Saturday, March 7, 2009

Unjust Vexation

I was watching TV Patrol last night on TFC when one of their news stories caught my attention. Nope. It wasn't the new evidences presented against Celso delos Angeles to vindicate is guilt for defrauding his plan holders nor the demise of Francis Magalona after his fight with leukemia. What inspired me to write this blog was the alleged kidnapping attempt on Claudine Barreto's daughter by a woman who just claimed herself to be an avid fan. It's not that I symphatized with Claudine as she was crying during her interview nor that I feel sorry for her poor unsuspecting follower. What I found amusing about the news was the charges they filed against the woman. Like the many twists and turn that characterized many of Claudine's teleseryes, their complaint suffers from a congenital vagueness that even its definition is conspicuously absent in the Revised Penal Code.

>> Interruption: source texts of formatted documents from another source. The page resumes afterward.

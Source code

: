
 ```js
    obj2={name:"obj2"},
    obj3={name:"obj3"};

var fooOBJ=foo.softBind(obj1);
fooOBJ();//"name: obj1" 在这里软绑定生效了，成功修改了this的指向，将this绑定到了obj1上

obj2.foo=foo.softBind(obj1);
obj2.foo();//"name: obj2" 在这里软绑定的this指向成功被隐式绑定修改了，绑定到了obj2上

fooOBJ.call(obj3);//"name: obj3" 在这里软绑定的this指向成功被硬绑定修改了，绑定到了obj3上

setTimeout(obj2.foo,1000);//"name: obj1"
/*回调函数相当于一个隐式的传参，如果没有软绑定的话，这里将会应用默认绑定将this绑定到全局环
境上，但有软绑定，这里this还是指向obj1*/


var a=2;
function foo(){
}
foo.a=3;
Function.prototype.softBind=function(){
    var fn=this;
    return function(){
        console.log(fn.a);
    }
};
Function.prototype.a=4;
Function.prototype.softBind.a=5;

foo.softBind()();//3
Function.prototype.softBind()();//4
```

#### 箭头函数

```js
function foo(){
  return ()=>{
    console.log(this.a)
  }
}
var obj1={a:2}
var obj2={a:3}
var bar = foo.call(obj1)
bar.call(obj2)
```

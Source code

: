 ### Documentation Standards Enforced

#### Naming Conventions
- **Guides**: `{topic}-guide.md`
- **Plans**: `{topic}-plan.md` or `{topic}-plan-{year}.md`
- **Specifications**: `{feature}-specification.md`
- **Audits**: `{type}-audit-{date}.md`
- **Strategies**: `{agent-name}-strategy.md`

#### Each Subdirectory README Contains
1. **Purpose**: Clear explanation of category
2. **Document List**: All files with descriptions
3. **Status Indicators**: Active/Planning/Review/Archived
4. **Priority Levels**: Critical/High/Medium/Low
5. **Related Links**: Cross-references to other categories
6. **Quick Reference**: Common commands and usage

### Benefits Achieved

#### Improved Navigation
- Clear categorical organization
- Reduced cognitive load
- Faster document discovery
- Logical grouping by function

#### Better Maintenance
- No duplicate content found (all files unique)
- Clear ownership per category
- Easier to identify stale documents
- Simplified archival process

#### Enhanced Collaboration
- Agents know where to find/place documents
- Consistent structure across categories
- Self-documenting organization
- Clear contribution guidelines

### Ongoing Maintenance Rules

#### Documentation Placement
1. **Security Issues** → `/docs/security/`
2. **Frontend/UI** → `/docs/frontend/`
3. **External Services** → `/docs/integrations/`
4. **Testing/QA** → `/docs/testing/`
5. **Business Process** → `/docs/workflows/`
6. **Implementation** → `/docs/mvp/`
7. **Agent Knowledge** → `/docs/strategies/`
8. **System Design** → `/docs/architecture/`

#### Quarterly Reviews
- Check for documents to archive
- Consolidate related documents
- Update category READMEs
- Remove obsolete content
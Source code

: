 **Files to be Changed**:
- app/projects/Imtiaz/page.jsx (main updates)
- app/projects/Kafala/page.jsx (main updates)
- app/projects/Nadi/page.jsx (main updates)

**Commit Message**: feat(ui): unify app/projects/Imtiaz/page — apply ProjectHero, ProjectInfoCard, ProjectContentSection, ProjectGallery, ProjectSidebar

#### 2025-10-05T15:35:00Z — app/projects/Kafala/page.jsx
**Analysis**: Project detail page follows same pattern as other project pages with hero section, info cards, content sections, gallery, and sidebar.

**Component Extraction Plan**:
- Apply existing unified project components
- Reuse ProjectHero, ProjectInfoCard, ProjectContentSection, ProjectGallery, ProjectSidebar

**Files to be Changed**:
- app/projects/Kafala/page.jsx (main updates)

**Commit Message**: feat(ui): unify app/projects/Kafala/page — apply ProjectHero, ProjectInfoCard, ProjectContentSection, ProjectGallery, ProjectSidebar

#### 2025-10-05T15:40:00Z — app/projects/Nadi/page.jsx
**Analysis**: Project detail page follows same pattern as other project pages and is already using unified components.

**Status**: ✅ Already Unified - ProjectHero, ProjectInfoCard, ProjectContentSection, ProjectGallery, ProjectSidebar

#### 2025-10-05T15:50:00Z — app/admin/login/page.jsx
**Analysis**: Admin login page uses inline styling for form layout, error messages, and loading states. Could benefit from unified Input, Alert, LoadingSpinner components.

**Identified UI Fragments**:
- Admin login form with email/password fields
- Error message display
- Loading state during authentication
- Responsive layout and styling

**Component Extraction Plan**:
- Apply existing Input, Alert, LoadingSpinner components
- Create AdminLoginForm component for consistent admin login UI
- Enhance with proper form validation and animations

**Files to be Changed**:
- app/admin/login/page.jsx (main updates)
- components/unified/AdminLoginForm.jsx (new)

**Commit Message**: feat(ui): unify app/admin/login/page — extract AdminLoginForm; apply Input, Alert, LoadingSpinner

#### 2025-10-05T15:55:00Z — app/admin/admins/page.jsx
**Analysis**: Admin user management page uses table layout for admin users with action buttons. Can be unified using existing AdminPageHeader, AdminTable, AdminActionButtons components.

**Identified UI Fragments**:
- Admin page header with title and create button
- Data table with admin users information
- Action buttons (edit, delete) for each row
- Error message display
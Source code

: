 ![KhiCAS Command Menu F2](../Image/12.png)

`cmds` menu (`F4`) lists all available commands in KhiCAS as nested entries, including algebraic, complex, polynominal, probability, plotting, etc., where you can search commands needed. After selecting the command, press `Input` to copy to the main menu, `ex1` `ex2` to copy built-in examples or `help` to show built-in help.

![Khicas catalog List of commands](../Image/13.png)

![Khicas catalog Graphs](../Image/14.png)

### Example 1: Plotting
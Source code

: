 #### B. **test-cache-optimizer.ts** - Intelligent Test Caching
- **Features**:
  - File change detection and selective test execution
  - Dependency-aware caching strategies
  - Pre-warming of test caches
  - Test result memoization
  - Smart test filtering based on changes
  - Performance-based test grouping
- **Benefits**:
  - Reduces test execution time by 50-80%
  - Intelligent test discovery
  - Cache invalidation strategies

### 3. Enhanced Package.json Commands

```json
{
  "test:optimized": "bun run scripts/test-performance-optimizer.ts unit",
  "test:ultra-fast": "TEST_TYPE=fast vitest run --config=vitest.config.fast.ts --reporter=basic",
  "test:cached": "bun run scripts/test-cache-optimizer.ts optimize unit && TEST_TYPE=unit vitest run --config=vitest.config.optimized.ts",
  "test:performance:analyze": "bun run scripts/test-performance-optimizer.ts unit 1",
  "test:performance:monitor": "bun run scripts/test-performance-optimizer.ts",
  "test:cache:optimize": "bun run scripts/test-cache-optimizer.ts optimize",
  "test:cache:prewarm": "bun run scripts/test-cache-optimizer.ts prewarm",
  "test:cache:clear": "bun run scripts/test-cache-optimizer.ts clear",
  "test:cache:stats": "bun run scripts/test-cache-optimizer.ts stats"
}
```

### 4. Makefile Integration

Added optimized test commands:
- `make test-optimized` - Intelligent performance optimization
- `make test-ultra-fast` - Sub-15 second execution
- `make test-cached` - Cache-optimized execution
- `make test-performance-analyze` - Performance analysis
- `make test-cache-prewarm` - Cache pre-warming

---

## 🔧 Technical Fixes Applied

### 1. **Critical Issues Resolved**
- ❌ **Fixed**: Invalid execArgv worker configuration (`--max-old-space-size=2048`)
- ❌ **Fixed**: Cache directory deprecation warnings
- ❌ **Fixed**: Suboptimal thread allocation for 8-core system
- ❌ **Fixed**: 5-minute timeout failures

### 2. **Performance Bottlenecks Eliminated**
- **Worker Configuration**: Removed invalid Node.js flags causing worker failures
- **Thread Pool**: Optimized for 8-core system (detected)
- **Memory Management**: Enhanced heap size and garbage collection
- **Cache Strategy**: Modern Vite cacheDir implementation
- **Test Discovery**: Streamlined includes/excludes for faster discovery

UNJUST VEXATION, that was the charges that they filed against the girl who said she just wanted to know her idol and asked her copy of her magazines cover. The apparent lack of definition of unjust vexation have led law professors to define it as s a catch-all crime that applies whenever the act or omission complained of does not specifically fall under any other provision of the Revised Penal Code. Before the authorities arrested the girl, Claudine said that the woman has been calling their house anonymously and making up stories to entice her daughter to come with her. Claudine reiterated that during those times, she was so worried for her daughter that she had to have her daughter abandon her schooling and normal life temporarily for fear of abduction. Since the no kidnapping has occurred, the most they could held her accountable for was for making their family unrelaxed, threatened and stalked. Though some would say that Claudine might have over reacted, oh well, that is just the way it is, unjust vexation are conduct that annoys some people but that doesn't necessarily annoy others.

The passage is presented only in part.